In a statement, Itronics says that its Rock Kleen process recovers silver, manganese, zinc, copper, lead and nickel. The company says that it has calculated – based on laboratory test results – that if a Rock Kleen tailings process is put into commercial production, the former mine site would become the only primary manganese producer in the United States.
Itronics adds that it has also tested non-rechargeable alkaline battery paste recovered by a large domestic battery recycling company to determine if it could use one of its hydrometallurgical processes to solubilize the manganese, potassium, and zinc contained in the paste. This testing was successful, and Itronics was able to produce material useable in two of its fertilisers, it says.
"We believe that the chemistry of the two recovery processes would lend itself to electrochemical recovery of the manganese, zinc, and other metals. At this time electrochemical recovery has been tested for zinc and copper,” says Dr John Whitney, Itronics president.
“Itronics has been reviewing procedures for electrochemical recovery of manganese and plans to move this technology forward when it is appropriate to do so and has acquired electro-winning equipment needed to do that.
"Because of the two described proprietary technologies, Itronics is positioned to become a domestic manganese producer on a large scale to satisfy domestic demand. The actual manganese products have not yet been defined, except for use in the Company's GOLD'n GRO Multi-Nutrient Fertilisers. However, the Company believes that it will be able to produce chemical manganese products as well as electrochemical products," he adds.

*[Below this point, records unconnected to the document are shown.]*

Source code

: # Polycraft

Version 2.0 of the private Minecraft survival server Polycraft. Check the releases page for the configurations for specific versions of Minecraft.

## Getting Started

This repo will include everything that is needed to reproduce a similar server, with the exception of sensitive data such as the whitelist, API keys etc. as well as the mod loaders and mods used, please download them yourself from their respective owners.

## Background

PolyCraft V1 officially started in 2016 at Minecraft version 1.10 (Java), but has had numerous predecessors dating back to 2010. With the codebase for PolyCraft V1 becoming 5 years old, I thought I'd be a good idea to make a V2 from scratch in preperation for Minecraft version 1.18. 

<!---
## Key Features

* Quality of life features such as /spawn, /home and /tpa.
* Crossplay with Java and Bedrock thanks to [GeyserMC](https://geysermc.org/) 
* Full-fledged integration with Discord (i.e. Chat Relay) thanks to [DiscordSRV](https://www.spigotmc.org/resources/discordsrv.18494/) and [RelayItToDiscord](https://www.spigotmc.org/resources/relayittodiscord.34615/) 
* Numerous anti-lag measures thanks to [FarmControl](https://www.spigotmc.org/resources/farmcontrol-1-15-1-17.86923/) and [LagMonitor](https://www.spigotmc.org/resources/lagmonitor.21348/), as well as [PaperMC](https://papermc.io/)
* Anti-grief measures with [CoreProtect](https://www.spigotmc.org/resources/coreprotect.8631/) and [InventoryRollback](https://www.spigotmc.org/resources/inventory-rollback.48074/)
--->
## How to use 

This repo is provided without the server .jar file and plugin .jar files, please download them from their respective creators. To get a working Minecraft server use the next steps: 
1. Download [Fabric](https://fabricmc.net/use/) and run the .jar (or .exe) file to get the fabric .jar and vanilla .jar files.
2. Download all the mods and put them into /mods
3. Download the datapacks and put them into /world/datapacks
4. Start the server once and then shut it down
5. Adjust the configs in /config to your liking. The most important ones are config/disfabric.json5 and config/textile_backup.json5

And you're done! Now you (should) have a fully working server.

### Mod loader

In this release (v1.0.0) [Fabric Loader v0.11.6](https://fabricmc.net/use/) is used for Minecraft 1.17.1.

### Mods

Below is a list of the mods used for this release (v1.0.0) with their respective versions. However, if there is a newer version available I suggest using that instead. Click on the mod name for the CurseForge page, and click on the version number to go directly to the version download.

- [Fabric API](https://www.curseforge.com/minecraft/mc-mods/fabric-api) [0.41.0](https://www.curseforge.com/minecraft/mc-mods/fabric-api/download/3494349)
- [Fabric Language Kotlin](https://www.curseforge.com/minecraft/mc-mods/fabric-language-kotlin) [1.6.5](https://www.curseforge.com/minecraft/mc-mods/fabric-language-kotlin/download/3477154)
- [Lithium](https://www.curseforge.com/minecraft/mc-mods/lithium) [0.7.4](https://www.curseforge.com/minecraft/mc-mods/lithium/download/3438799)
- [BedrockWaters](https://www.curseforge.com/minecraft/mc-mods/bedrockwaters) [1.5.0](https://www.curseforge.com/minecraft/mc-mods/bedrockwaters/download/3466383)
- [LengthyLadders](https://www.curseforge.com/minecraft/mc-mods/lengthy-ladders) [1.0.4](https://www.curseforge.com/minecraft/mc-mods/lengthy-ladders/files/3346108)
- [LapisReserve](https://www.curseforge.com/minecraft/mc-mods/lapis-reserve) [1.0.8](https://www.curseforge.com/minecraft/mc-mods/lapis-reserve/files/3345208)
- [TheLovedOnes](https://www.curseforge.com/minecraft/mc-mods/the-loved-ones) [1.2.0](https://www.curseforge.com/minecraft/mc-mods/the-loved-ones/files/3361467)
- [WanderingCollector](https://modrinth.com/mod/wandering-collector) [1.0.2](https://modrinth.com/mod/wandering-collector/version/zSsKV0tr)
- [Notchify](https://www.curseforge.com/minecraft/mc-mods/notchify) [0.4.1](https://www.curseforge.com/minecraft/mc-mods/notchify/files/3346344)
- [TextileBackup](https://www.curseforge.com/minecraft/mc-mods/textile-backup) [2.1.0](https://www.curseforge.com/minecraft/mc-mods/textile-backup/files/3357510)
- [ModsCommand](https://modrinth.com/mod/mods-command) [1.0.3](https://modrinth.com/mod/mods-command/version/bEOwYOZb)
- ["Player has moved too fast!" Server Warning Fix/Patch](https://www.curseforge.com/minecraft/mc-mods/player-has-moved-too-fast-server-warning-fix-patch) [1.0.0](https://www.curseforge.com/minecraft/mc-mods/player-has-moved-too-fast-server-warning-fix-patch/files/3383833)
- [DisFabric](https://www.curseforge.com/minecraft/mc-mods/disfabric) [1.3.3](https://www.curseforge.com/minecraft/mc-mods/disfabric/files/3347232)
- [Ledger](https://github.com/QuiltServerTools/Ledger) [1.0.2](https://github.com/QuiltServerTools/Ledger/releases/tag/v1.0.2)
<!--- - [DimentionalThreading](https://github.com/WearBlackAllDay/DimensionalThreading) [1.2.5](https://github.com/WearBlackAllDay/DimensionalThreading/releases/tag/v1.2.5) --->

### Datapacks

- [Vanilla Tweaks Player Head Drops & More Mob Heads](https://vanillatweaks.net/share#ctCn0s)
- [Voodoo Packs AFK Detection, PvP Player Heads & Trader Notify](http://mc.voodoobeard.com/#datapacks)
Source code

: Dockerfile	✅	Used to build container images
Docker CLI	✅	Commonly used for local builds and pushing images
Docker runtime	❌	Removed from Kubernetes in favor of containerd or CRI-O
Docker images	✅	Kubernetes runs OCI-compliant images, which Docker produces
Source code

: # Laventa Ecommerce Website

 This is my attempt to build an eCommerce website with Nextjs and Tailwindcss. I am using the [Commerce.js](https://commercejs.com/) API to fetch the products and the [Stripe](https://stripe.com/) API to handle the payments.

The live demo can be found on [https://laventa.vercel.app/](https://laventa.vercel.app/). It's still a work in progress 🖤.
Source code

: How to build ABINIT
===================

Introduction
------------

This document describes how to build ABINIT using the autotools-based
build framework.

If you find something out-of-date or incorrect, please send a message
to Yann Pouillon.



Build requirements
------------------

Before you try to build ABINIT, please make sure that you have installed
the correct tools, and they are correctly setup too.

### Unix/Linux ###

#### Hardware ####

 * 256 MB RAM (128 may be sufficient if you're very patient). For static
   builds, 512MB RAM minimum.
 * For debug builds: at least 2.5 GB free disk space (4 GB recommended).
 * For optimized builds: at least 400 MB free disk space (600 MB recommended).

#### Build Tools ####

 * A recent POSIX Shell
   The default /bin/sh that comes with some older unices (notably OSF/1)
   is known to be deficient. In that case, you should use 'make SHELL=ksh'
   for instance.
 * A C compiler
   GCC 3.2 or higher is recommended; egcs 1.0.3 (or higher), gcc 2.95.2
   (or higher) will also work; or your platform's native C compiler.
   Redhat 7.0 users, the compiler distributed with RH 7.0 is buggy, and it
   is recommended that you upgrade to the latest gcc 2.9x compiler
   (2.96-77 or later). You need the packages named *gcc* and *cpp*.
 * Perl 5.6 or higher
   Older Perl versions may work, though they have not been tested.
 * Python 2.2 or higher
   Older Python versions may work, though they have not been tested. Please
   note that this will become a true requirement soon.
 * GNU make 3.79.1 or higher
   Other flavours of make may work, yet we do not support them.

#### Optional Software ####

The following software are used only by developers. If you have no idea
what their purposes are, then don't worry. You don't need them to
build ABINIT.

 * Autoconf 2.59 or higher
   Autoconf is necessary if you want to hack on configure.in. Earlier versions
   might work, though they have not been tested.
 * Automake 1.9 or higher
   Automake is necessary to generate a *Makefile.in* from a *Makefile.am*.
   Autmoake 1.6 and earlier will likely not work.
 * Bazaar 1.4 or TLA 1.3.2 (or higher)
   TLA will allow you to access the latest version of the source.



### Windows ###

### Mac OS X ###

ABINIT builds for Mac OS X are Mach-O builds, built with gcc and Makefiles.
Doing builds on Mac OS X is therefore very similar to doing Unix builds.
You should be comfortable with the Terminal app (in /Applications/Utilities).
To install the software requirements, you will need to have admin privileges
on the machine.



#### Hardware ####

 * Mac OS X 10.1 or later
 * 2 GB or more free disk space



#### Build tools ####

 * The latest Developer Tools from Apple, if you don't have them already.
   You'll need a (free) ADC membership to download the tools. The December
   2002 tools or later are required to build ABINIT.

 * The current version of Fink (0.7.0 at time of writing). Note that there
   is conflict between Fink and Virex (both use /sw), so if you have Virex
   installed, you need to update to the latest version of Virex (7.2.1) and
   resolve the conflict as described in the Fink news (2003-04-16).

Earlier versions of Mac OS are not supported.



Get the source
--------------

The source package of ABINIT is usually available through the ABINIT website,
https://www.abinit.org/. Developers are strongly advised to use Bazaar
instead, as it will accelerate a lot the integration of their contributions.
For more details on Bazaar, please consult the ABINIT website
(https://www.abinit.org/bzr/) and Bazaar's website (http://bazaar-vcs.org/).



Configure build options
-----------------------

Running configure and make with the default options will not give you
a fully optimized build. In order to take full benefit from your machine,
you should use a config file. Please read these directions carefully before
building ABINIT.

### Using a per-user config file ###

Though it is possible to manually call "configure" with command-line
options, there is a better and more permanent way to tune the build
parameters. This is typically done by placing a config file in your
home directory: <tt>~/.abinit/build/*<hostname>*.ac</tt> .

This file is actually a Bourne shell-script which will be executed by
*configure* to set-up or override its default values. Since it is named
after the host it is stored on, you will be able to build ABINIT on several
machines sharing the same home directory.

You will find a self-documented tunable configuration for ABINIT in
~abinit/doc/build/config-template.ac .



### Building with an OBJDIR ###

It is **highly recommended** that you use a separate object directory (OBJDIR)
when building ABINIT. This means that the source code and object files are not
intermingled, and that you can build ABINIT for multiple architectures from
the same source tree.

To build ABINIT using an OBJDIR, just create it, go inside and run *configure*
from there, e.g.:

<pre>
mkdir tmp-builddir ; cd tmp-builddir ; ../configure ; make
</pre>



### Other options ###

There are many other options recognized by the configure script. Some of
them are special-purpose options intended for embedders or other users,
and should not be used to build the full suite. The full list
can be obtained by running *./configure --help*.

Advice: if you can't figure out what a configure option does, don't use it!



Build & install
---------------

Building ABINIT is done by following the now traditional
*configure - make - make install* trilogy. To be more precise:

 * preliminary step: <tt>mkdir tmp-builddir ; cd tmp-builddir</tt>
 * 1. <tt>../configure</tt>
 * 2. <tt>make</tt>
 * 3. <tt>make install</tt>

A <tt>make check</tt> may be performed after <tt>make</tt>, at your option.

Itronics’ research and development plant is located in Reno, about 40 miles west of the Tesla giga-factory. Its planned cleantech materials campus, which will be located approximately 40 miles south of the Tesla factory, would be the location where the manganese products would be produced.
Panasonic is operating one of the world's largest EV battery factories at the Tesla location. However, Tesla and other companies have announced that EV battery technology is shifting to use of nickel-manganese batteries. Itronics is positioned and located to become a Nevada-0based supplier of manganese products for battery manufacturing as its manganese recovery technologies are advanced, the company states.
A long-term objective for Itronics is to become a leading producer of high purity metals, including the U.S. critical metals manganese and tin, using the Company's breakthrough hydrometallurgy, pyrometallurgy, and electrochemical technologies. ‘Additionally, Itronics is strategically positioned with its portfolio of "Zero Waste Energy Saving Technologies" to help solve the recently declared emergency need for domestic production of Critical Minerals from materials located at mine sites,’ the statement continues.
The Company's growth forecast centers upon its 10-year business plan designed to integrate its Zero Waste Energy Saving Technologies and to grow annual sales from $2 million in 2019, to $113 million in 2025.